Como ya se esperaba que lo hiciera, apenas pasadas las elecciones el presidente Andrés Manuel López Obrador anunció que presentará una serie de reformas legales –constitucionales en este caso-, entre las que incluye dos de corte político.
Una de éstas plantea la desaparición de la figura de los legisladores de representación proporcional o plurinominales. Esto es, aquellos que acceden a las cámaras no por el voto directo de los electores por un candidato o candidata, sino por la proporción de votos recibidos por los respectivos partidos que los postulan y que los incluyen en una lista.
Si hay un estrato social que “goza” de la peor reputación entre la ciudadanía de este país es el de los diputados y senadores. Su imagen es sinónimo de corrupción, inutilidad, holgazanería, derroche, improductividad e ineptitud. No hay integrante de la clase política que provoque –merecidamente, además- mayor desprecio que ellos.
Así que una propuesta en los términos en los que la presenta López Obrador –“¿Para qué tantos diputados? ¿Por qué no nada más se quedan los de mayoría, por qué no se quitan los 200 plurinominales?”- concita apoyo y simpatías inmediatos. Y si a ello se le agrega el “ahorro” que supondría dejar de pagar sus altísimas dietas, el respaldo se convierte en clamor. Sin embargo, las apariencias engañan.
La figura de los diputados de representación proporcional fue creada en 1977. Precisamente, a través de una reforma política realizada a la luz de la necesidad de legitimar al régimen priista de aquel entonces, que había llegado a un extremo de simulación delirante y ridícula un año antes, cuando el candidato oficial a la presidencia de la República, José López Portillo, había “contendido” en las elecciones contra sí mismo, pues no hubo oponente alguno al frente, ni siquiera para intentar cubrir las apariencias.
La simulación democrática del partido hegemónico que prácticamente ya era único resultaba insostenible. Así que a instancias del entonces secretario de Gobernación, Jesús Reyes Heroles, se emprendió una reforma para establecer un mecanismo que permitiera que otros partidos que no fueran el PRI o sus satélites tuvieran representación política real, en este caso en la Cámara de Diputados.
El mecanismo que encontraron fue el de los diputados plurinominales, que encontrarían representatividad política y social en la votación total que sus partidos obtuvieran en las siguientes elecciones.
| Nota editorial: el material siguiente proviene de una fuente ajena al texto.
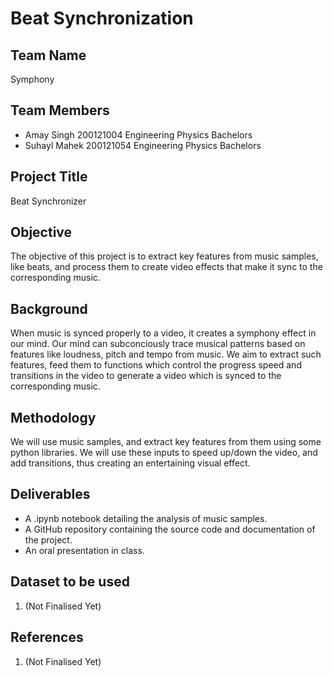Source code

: # Beat Synchronization

## Team Name
Symphony

## Team Members
* Amay Singh 200121004 Engineering Physics Bachelors
* Suhayl Mahek 200121054 Engineering Physics Bachelors

## Project Title
Beat Synchronizer

## Objective
The objective of this project is to extract key features from music samples, like beats, and process them to create video effects that make it sync to the corresponding music.

## Background
When music is synced properly to a video, it creates a symphony effect in our mind. Our mind can subconciously trace musical patterns based on features like loudness, pitch and tempo from music. We aim to extract such features, feed them to functions which control the progress speed and transitions in the video to generate a video which is synced to the corresponding music.

## Methodology
We will use music samples, and extract key features from them using some python libraries. We will use these inputs to speed up/down the video, and add transitions, thus creating an entertaining visual effect.

## Deliverables
* A .ipynb notebook detailing the analysis of music samples.
* A GitHub repository containing the source code and documentation of the project.
* An oral presentation in class.

## Dataset to be used
1. (Not Finalised Yet)

## References
1. (Not Finalised Yet)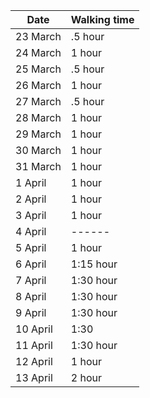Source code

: | Date     | Walking time |
|----------|--------------|
| 23 March | .5 hour      |
| 24 March | 1 hour       |
| 25 March | .5 hour      |
| 26 March | 1 hour       |
| 27 March | .5 hour      |
| 28 March | 1 hour       |
| 29 March | 1 hour       |
| 30 March | 1 hour       |
| 31 March | 1 hour       |
|  1 April | 1 hour       |
|  2 April | 1 hour       |
|  3 April | 1 hour       |
|  4 April | ------       |
|  5 April | 1 hour       |
|  6 April | 1:15 hour    |
|  7 April | 1:30 hour    |
|  8 April | 1:30 hour    |
|  9 April | 1:30 hour    |
|  10 April | 1:30        |
|  11 April | 1:30 hour   |
|  12 April | 1 hour      |
|  13 April | 2 hour      |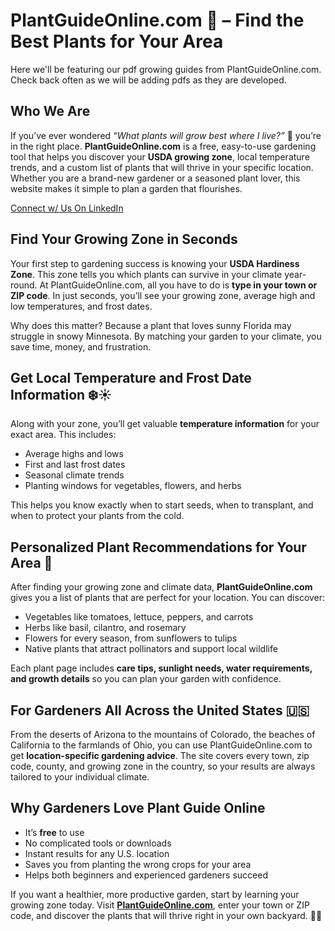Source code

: # PlantGuideOnline.com 🌱 – Find the Best Plants for Your Area
Here we'll be featuring our pdf growing guides from PlantGuideOnline.com. Check back often as we will be adding pdfs as they are developed.

## Who We Are

If you’ve ever wondered *“What plants will grow best where I live?”* 🌻 you’re in the right place. **PlantGuideOnline.com** is a free, easy-to-use gardening tool that helps you discover your **USDA growing zone**, local temperature trends, and a custom list of plants that will thrive in your specific location. Whether you are a brand-new gardener or a seasoned plant lover, this website makes it simple to plan a garden that flourishes.

[Connect w/ Us On LinkedIn](https://www.linkedin.com/company/plantguideonline-com/)

## Find Your Growing Zone in Seconds

Your first step to gardening success is knowing your **USDA Hardiness Zone**. This zone tells you which plants can survive in your climate year-round. At PlantGuideOnline.com, all you have to do is **type in your town or ZIP code**. In just seconds, you’ll see your growing zone, average high and low temperatures, and frost dates.

Why does this matter? Because a plant that loves sunny Florida may struggle in snowy Minnesota. By matching your garden to your climate, you save time, money, and frustration.

## Get Local Temperature and Frost Date Information ❄️☀️

Along with your zone, you’ll get valuable **temperature information** for your exact area. This includes:  

- Average highs and lows  
- First and last frost dates  
- Seasonal climate trends  
- Planting windows for vegetables, flowers, and herbs  

This helps you know exactly when to start seeds, when to transplant, and when to protect your plants from the cold.

## Personalized Plant Recommendations for Your Area 🌿

After finding your growing zone and climate data, **PlantGuideOnline.com** gives you a list of plants that are perfect for your location. You can discover:  

- Vegetables like tomatoes, lettuce, peppers, and carrots  
- Herbs like basil, cilantro, and rosemary  
- Flowers for every season, from sunflowers to tulips  
- Native plants that attract pollinators and support local wildlife  

Each plant page includes **care tips, sunlight needs, water requirements, and growth details** so you can plan your garden with confidence.

## For Gardeners All Across the United States 🇺🇸

From the deserts of Arizona to the mountains of Colorado, the beaches of California to the farmlands of Ohio, you can use PlantGuideOnline.com to get **location-specific gardening advice**. The site covers every town, zip code, county, and growing zone in the country, so your results are always tailored to your individual climate.

## Why Gardeners Love Plant Guide Online

- It’s **free** to use  
- No complicated tools or downloads  
- Instant results for any U.S. location  
- Saves you from planting the wrong crops for your area  
- Helps both beginners and experienced gardeners succeed  

If you want a healthier, more productive garden, start by learning your growing zone today. Visit **[PlantGuideOnline.com](https://plantguideonline.com)**, enter your town or ZIP code, and discover the plants that will thrive right in your own backyard. 🌼🌿

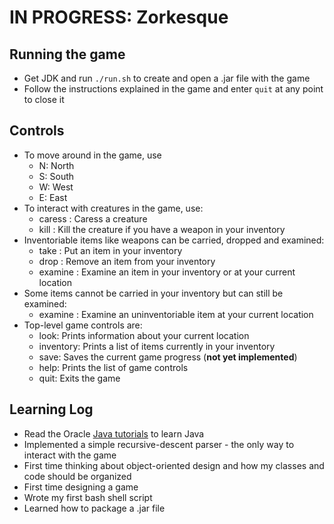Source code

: # **IN PROGRESS**: Zorkesque

## Running the game
* Get JDK and run `./run.sh` to create and open a .jar file with the game
* Follow the instructions explained in the game and enter `quit` at any point to close it

## Controls
* To move around in the game, use
  * N: North
  * S: South
  * W: West
  * E: East
* To interact with creatures in the game, use:
  * caress <creature>: Caress a creature
  * kill <creature>: Kill the creature if you have a weapon in your inventory
* Inventoriable items like weapons can be carried, dropped and examined:
  * take <item>: Put an item in your inventory
  * drop <item>: Remove an item from your inventory
  * examine <item>: Examine an item in your inventory or at your current location
* Some items cannot be carried in your inventory but can still be examined:
  * examine <item>: Examine an uninventoriable item at your current location
* Top-level game controls are:
  * look: Prints information about your current location
  * inventory: Prints a list of items currently in your inventory
  * save: Saves the current game progress (**not yet implemented**)
  * help: Prints the list of game controls
  * quit: Exits the game
  
## Learning Log
* Read the Oracle [Java tutorials](https://docs.oracle.com/javase/tutorial/java/index.html) to learn Java
* Implemented a simple recursive-descent parser - the only way to interact with the game
* First time thinking about object-oriented design and how my classes and code should be organized
* First time designing a game
* Wrote my first bash shell script
* Learned how to package a .jar file
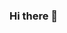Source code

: ### Hi there 👋

<!--
**third-stone/third-stone** is a ✨ _special_ ✨ repository because its `README.md` (this file) appears on your GitHub profile.

I'm an applied physics PhD student currently working nanophotonics design/fabrication for quantum information experiment. 

I'm always looking for new coding projects, some past side-projects include using streamlit + asyncio to create a labrad monitoring system as well as openCV to analyze SEM images. 


** - 🔭 I’m currently working on ...
** - 🌱 I’m currently learning ...
** - 👯 I’m looking to collaborate on ...
** - 🤔 I’m looking for help with ...
** - 💬 Ask me about ...
** - 📫 How to reach me: ...
** - ⚡ Fun fact: ...
-->
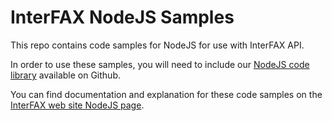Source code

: # InterFAX NodeJS Samples

This repo contains code samples for NodeJS for use with InterFAX API. 

In order to use these samples, you will need to include our [NodeJS code library](https://github.com/interfax/interfax-nodejs) available on Github.

You can find documentation and explanation for these code samples on the [InterFAX web site NodeJS page](https://www.interfax.net/en/dev/node.js).
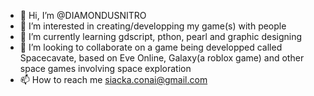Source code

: - 👋 Hi, I’m @DIAMONDUSNITRO
- 👀 I’m interested in creating/developping my game(s) with people
- 🌱 I’m currently learning gdscript, pthon, pearl and graphic designing
- 💞️ I’m looking to collaborate on a game being developped called Spacecavate, based on Eve Online, Galaxy(a roblox game) and other space games involving space exploration
- 📫 How to reach me siacka.conai@gmail.com

<!---
DIAMONDUSNITRO/DIAMONDUSNITRO is a ✨ special ✨ repository because its `README.md` (this file) appears on your GitHub profile.
You can click the Preview link to take a look at your changes.
--->
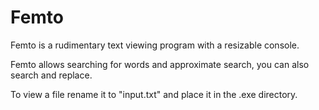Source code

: # Femto

Femto is a rudimentary text viewing program with a resizable console.

Femto allows searching for words and approximate search, you can also search and replace.

To view a file rename it to "input.txt" and place it in the .exe directory.
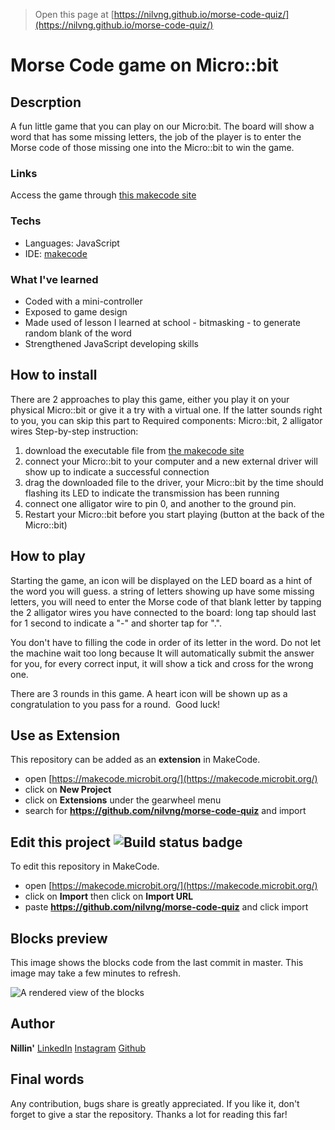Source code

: 
> Open this page at [https://nilvng.github.io/morse-code-quiz/](https://nilvng.github.io/morse-code-quiz/)
# Morse Code game on Micro::bit

## Descrption

A fun little game that you can play on our Micro:bit. The board will show a word that has some missing letters, the job of the player is to enter the Morse code of those missing one into the Micro::bit to win the game.

### Links

Access the game through [this makecode site](https://makecode.microbit.org/47415-21662-25975-78988)

### Techs

- Languages: JavaScript
- IDE: [makecode](https://makecode.microbit.org)

### What I've learned

- Coded with a mini-controller
- Exposed to game design
- Made used of lesson I learned at school - bitmasking - to generate random blank of the word
- Strengthened JavaScript developing skills

## How to install

There are 2 approaches to play this game, either you play it on your physical Micro::bit or give it a try with a virtual one. If the latter sounds right to you, you can skip this part to
Required components: Micro::bit, 2 alligator wires
Step-by-step instruction:

1. download the executable file from [the makecode site](https://makecode.microbit.org/47415-21662-25975-78988)
2. connect your Micro::bit to your computer and a new external driver will show up to indicate a successful connection
3. drag the downloaded file to the driver, your Micro::bit by the time should flashing its LED to indicate the transmission has been running
4. connect one alligator wire to pin 0, and another to the ground pin.
5. Restart your Micro::bit before you start playing (button at the back of the Micro::bit)

## How to play

Starting the game, an icon will be displayed on the LED board as a hint of the word you will guess.
a string of letters showing up have some missing letters, you will need to enter the Morse code of that blank letter by tapping the 2 alligator wires you have connected to the board: long tap should last for 1 second to indicate a "-" and shorter tap for ".".

You don't have to filling the code in order of its letter in the word. Do not let the machine wait too long because It will automatically submit the answer for you, for every correct input, it will show a tick and cross for the wrong one.

There are 3 rounds in this game. A heart icon will be shown up as a congratulation to you pass for a round.  Good luck!

## Use as Extension

This repository can be added as an **extension** in MakeCode.

* open [https://makecode.microbit.org/](https://makecode.microbit.org/)
* click on **New Project**
* click on **Extensions** under the gearwheel menu
* search for **https://github.com/nilvng/morse-code-quiz** and import

## Edit this project ![Build status badge](https://github.com/nilvng/morse-code-quiz/workflows/MakeCode/badge.svg)

To edit this repository in MakeCode.

* open [https://makecode.microbit.org/](https://makecode.microbit.org/)
* click on **Import** then click on **Import URL**
* paste **https://github.com/nilvng/morse-code-quiz** and click import

## Blocks preview

This image shows the blocks code from the last commit in master.
This image may take a few minutes to refresh.

![A rendered view of the blocks](https://github.com/nilvng/morse-code-quiz/raw/master/.github/makecode/blocks.png)

## Author

**Nillin'**
[LinkedIn](https://www.linkedin.com/in/ngan-nguyen-318612197/)
[Instagram](https://www.instagram.com/nilv.ng/)
[Github](https://github.com/nilvng)

## Final words

Any contribution, bugs share is greatly appreciated.
If you like it, don't forget to give a star the repository.
Thanks a lot for reading this far!
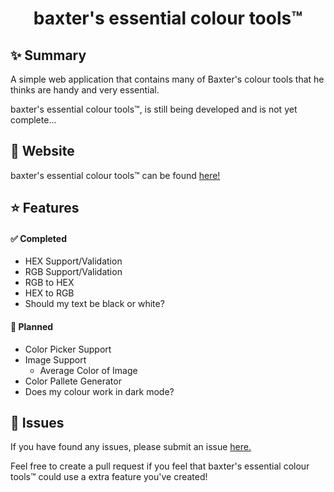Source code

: <h1 align="center">baxter's essential colour tools™</h1>

## ✨ Summary
A simple web application that contains many of Baxter's colour tools that he thinks are handy and very essential.

baxter's essential colour tools™, is still being developed and is not yet complete...

## 🚀 Website

baxter's essential colour tools™ can be found [here!](https://baxttter.github.io/colourtools/ "baxter's essential colour tools™")

## ⭐️ Features

#### ✅ Completed

+ HEX Support/Validation
+ RGB Support/Validation
+ RGB to HEX
+ HEX to RGB
+ Should my text be black or white?

#### 📝 Planned

+ Color Picker Support
+ Image Support
  + Average Color of Image
+ Color Pallete Generator
+ Does my colour work in dark mode?

## 🚨 Issues

If you have found any issues, please submit an issue [here.](https://github.com/baxttter/colourtools/issues "Submit a issue")

Feel free to create a pull request if you feel that baxter's essential colour tools™ could use a extra feature you've created!
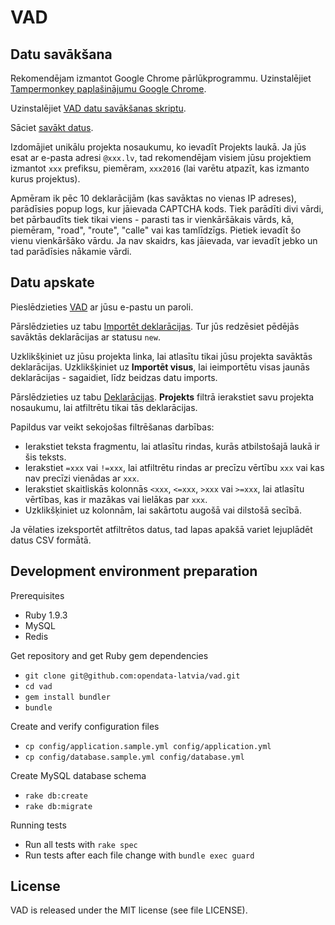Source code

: VAD
===

Datu savākšana
---------------

Rekomendējam izmantot Google Chrome pārlūkprogrammu.
Uzinstalējiet [Tampermonkey paplašinājumu Google Chrome](https://chrome.google.com/webstore/detail/tampermonkey/dhdgffkkebhmkfjojejmpbldmpobfkfo
).

Uzinstalējiet [VAD datu savākšanas skriptu](https://vad.opendata.lv/vid-vad-vici.user.js).

Sāciet [savākt datus](https://www6.vid.gov.lv/vid_pdb/vad).

Izdomājiet unikālu projekta nosaukumu, ko ievadīt Projekts laukā.
Ja jūs esat ar e-pasta adresi `@xxx.lv`, tad rekomendējam visiem jūsu projektiem izmantot `xxx` prefiksu, piemēram, `xxx2016`
(lai varētu atpazīt, kas izmanto kurus projektus).

Apmēram ik pēc 10 deklarācijām (kas savāktas no vienas IP adreses), parādīsies popup logs, kur jāievada CAPTCHA kods.
Tiek parādīti divi vārdi, bet pārbaudīts tiek tikai viens - parasti tas ir vienkāršākais vārds, kā, piemēram, "road", "route", "calle" vai kas tamlīdzīgs.
Pietiek ievadīt šo vienu vienkāršāko vārdu. Ja nav skaidrs, kas jāievada, var ievadīt jebko un tad parādīsies nākamie vārdi.

Datu apskate
------------

Pieslēdzieties [VAD](https://vad.opendata.lv) ar jūsu e-pastu un paroli.

Pārslēdzieties uz tabu [Importēt deklarācijas](https://vad.opendata.lv/import_declarations).
Tur jūs redzēsiet pēdējās savāktās deklarācijas ar statusu `new`.

Uzklikšķiniet uz jūsu projekta linka, lai atlasītu tikai jūsu projekta savāktās deklarācijas.
Uzklikšķiniet uz **Importēt visus**, lai ieimportētu visas jaunās deklarācijas - sagaidiet, līdz beidzas datu imports.

Pārslēdzieties uz tabu [Deklarācijas](https://vad.opendata.lv/declarations).
**Projekts** filtrā ierakstiet savu projekta nosaukumu, lai atfiltrētu tikai tās deklarācijas.

Papildus var veikt sekojošas filtrēšanas darbības:

* Ierakstiet teksta fragmentu, lai atlasītu rindas, kurās atbilstošajā laukā ir šis teksts.
* Ierakstiet `=xxx` vai `!=xxx`, lai atfiltrētu rindas ar precīzu vērtību `xxx` vai kas nav precīzi vienādas ar `xxx`.
* Ierakstiet skaitliskās kolonnās `<xxx`, `<=xxx`, `>xxx` vai `>=xxx`, lai atlasītu vērtības, kas ir mazākas vai lielākas par `xxx`.
* Uzklikšķiniet uz kolonnām, lai sakārtotu augošā vai dilstošā secībā.

Ja vēlaties izeksportēt atfiltrētos datus, tad lapas apakšā variet lejuplādēt datus CSV formātā.

Development environment preparation
-----------------------------------

Prerequisites

* Ruby 1.9.3
* MySQL
* Redis

Get repository and get Ruby gem dependencies

* `git clone git@github.com:opendata-latvia/vad.git`
* `cd vad`
* `gem install bundler`
* `bundle`

Create and verify configuration files

* `cp config/application.sample.yml config/application.yml`
* `cp config/database.sample.yml config/database.yml`

Create MySQL database schema

* `rake db:create`
* `rake db:migrate`

Running tests

* Run all tests with `rake spec`
* Run tests after each file change with `bundle exec guard`

License
-------

VAD is released under the MIT license (see file LICENSE).
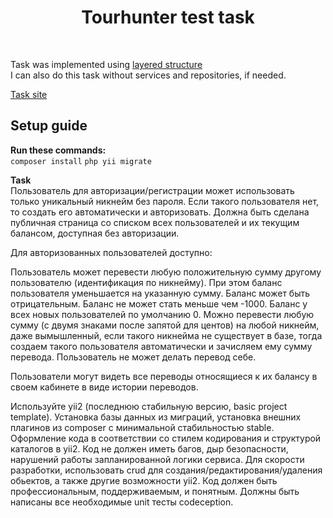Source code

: <p align="center">
    <h1 align="center">Tourhunter test task</h1>
    <br>
</p>

Task was implemented using [layered structure](https://yiiframework.ru/forum/viewtopic.php?t=43021)  
I can also do this task without services and repositories, if needed.    
  
[Task site](http://ec2-52-14-147-81.us-east-2.compute.amazonaws.com)

Setup guide
-----------

**Run these commands:**  
`composer install`
`php yii migrate`  

**Task**  
Пользователь для авторизации/регистрации может использовать только уникальный никнейм без пароля. Если такого пользователя нет, то создать его автоматически и авторизовать. Должна быть сделана публичная страница со списком всех пользователей и их текущим балансом, доступная без авторизации.

Для авторизованных пользователей доступно:

Пользователь может перевести любую положительную сумму другому пользователю (идентификация по никнейму). При этом баланс пользователя уменьшается на указанную сумму. Баланс может быть отрицательным. Баланс не может стать меньше чем -1000. Баланс у всех новых пользователей по умолчанию 0. Можно перевести любую сумму (с двумя знаками после запятой для центов) на любой никнейм, даже вымышленный, если такого никнейма не существует в базе, тогда создаем такого пользователя автоматически и зачисляем ему сумму перевода. Пользователь не может делать перевод себе.

Пользователи могут видеть все переводы относящиеся к их балансу в своем кабинете в виде истории переводов.

Используйте yii2 (последнюю стабильную версию, basic project template). Установка базы данных из миграций, установка внешних плагинов из composer с минимальной стабильностью stable. Оформление кода в соответствии со стилем кодирования и структурой каталогов в yii2. Код не должен иметь багов, дыр безопасности, нарушений работы запланированной логики сервиса. Для скорости разработки, использовать crud для создания/редактирования/удаления обьектов, а также другие возможности yii2. Код должен быть профессиональным, поддерживаемым, и понятным. Должны быть написаны все необходимые unit тесты codeception.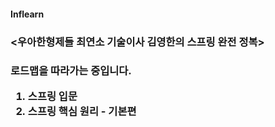 <h4>Inflearn<h4>
<h3><우아한형제들 최연소 기술이사 김영한의 스프링 완전 정복><h3>
로드맵을 따라가는 중입니다.

01. 스프링 입문
02. 스프링 핵심 원리 - 기본편
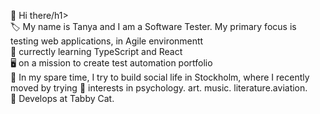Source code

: 👋 Hi there/h1><br>
🏷 My name is Tanya and I am a Software Tester. My primary focus is testing web applications, in Agile environmentt <br>
🧠 currectly learning TypeScript and React<br>
🖥 on a mission to create test automation portfolio<br>
🙋 In my spare time, I try to build social life in Stockholm, where I recently moved by trying 
🧩 interests in psychology. art. music. literature.aviation.<br>
📌 Develops at Tabby Cat.</p><br>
Fue así que por primera vez llegaron al Congreso de la Unión integrantes del Partido Comunista y de otras expresiones de la izquierda, junto con representantes de la centro-derecha y hasta de la ultraderecha sinarquista, que si bien poco podían hacer en un principio para oponerse efectivamente a la aplanadora priista, poco a poco fueron abriendo los caminos para llegar a la pluralidad que terminó con la hegemonía total del antiguo régimen en 1997, cuando el PRI perdió la mayoría en la Cámara de Diputados, y que fue la base de las sucesivas alternancias presidenciales desde 2000 hasta 2018.
Como suele suceder, ese mecanismo que dio paso a la pluralidad en la representación política en México se desgastó y se pervirtió, al grado que las “pluris” se convirtieron en un botín de las élites partidistas –de todos los colores-, gracias a lo cual “brincan” de un cargo a otro, de una curul a otra, de una cámara a otra, sin rendir cuentas a ningún elector de sus actos, de las leyes que aprueban o que dejan de aprobar. Sin duda es necesario reformar una figura que ya no responde como tal a las necesidades del presente. Sin embargo, la propuesta presidencial lleva jiribilla.
A la vista de las últimas elecciones, en las que el nuevo partido oficial –heredero directo de aquel que fue a unos comicios sin oposición alguna en 1976- ganó la mayoría de los cargos de elección popular usando en su favor todo el poder del aparato del Estado, la desaparición de la figura de la representación proporcional le otorgaría a su vez una sobrerrepresentación en las cámaras que no reflejaría la expresión popular de las urnas.
Un partido que, por ejemplo, ganara en todos los distritos de un estado pero con márgenes de votación muy pequeños respecto de sus competidores, podría borrar a todos los demás partidos de una legislatura, aun cuando en números totales tuviera menos votos que la suma de los sufragios de todos los demás.
Y de un plumazo, retrocederíamos al régimen hegemónico y autocrático que tanto añora la “4t”.